Ancienne médecin militaire, elle répond au nom de Dix Low, car elle a passé dix ans en prison. Depuis la fin de la guerre, elle survit sur Factis, une lune pénitentiaire désertique qu’on dit hantée par une espèce extraterrestre énigmatique et invisible : les Si. Parce qu’elle entretient un rapport particulier, intime, avec les Si, on la surnomme la Porteuse de mort.

Une nuit, Dix Low sauve la seule survivante de l’épave d’un vaisseau spatial qui vient d’être abattu. Première surprise : Gabriella Ortiz n’est pas une adolescente ordinaire. Issue d’un programme de génétique militaire, elle est générale, rien que ça. Plus surprenant encore : le crash n’était pas une attaque opportune, mais une tentative d’assassinat ciblé.
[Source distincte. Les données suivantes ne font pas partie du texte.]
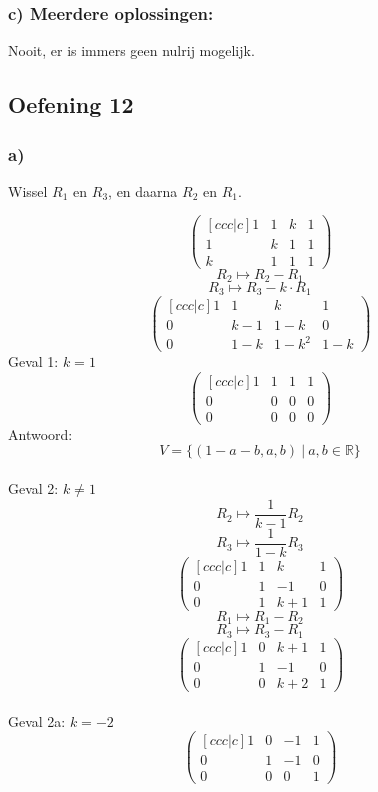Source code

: \documentclass[lineaire_algebra_oplossingen.tex]{subfiles}
\begin{document}
\subsubsection*{c) Meerdere oplossingen:}
Nooit, er is immers geen nulrij mogelijk.

\subsection{Oefening 12}
\subsubsection*{a)}
\begin{center}
Wissel $R_1$ en $R_3$, en daarna $R_2$ en $R_1$.
\end{center}
\[
\begin{pmatrix}[ccc|c]
1 &  1 &  k & 1\\
1 &  k &  1 & 1\\
k &  1 &  1 & 1
\end{pmatrix}
\]
\[ R_2 \longmapsto R_2 - R_1\]
\[ R_3 \longmapsto R_3 - k \cdot	R_1\]
\[
\begin{pmatrix}[ccc|c]
1 &  1 &  k & 1\\
0 & k-1& 1-k& 0\\
0 & 1-k & 1-k^2 & 1-k
\end{pmatrix}
\]
Geval 1: $k=1$
\[
\begin{pmatrix}[ccc|c]
1 &  1 & 1 & 1\\
0 &  0 & 0 & 0\\
0 &  0 & 0 & 0
\end{pmatrix}
\]
Antwoord:
\[
V=\{ (1-a-b,a,b)\ |\ a,b \in \mathbb{R}\}
\]\\
Geval 2: $k\neq 1$\\ 
\[ R_2 \longmapsto \frac{1}{k-1}R_2\]
\[ R_3 \longmapsto \frac{1}{1-k}R_3\]
\[
\begin{pmatrix}[ccc|c]
1 &  1 &  k & 1\\
0 &  1 & -1 & 0\\
0 &  1 & k+1& 1
\end{pmatrix}
\]
\[ R_1 \longmapsto R_1-R_2\]
\[ R_3 \longmapsto R_3-R_1\]
\[
\begin{pmatrix}[ccc|c]
1 &  0 &  k+1 & 1\\
0 &  1 & -1 & 0\\
0 &  0 & k+2& 1
\end{pmatrix}
\]\\
Geval 2a: $k = -2$\\
\[
\begin{pmatrix}[ccc|c]
1 &  0 & -1 & 1\\
0 &  1 & -1 & 0\\
0 &  0 &  0 & 1
\end{pmatrix}
\]
\end{document}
Pour essayer de quitter Factis et échapper à leurs nombreux poursuivants, les deux femmes, issues de camps adverses, mettent de côté leur inimitié et concluent un pacte… qui pourrait bien voler en éclats si Ortiz découvre le rôle véritable que la Porteuse de mort a joué durant la guerre.

Albin Michel Imaginaire – 2 novembre 2023 (roman inédit traduit de l’anglais par Laurent Philibert-Caillat – Ten Low (2021) – Illustration : Manchu – 316 pages – Édition brochée : 20,90 € / Numérique : 11,99 €)

Merci aux éditions Albin Michel Imaginaire (Gilles Dumay) pour ce SP.

D’autres lectures : Les Chroniques de FeyGirlCélineDanaë (Au Pays des Cave Trolls)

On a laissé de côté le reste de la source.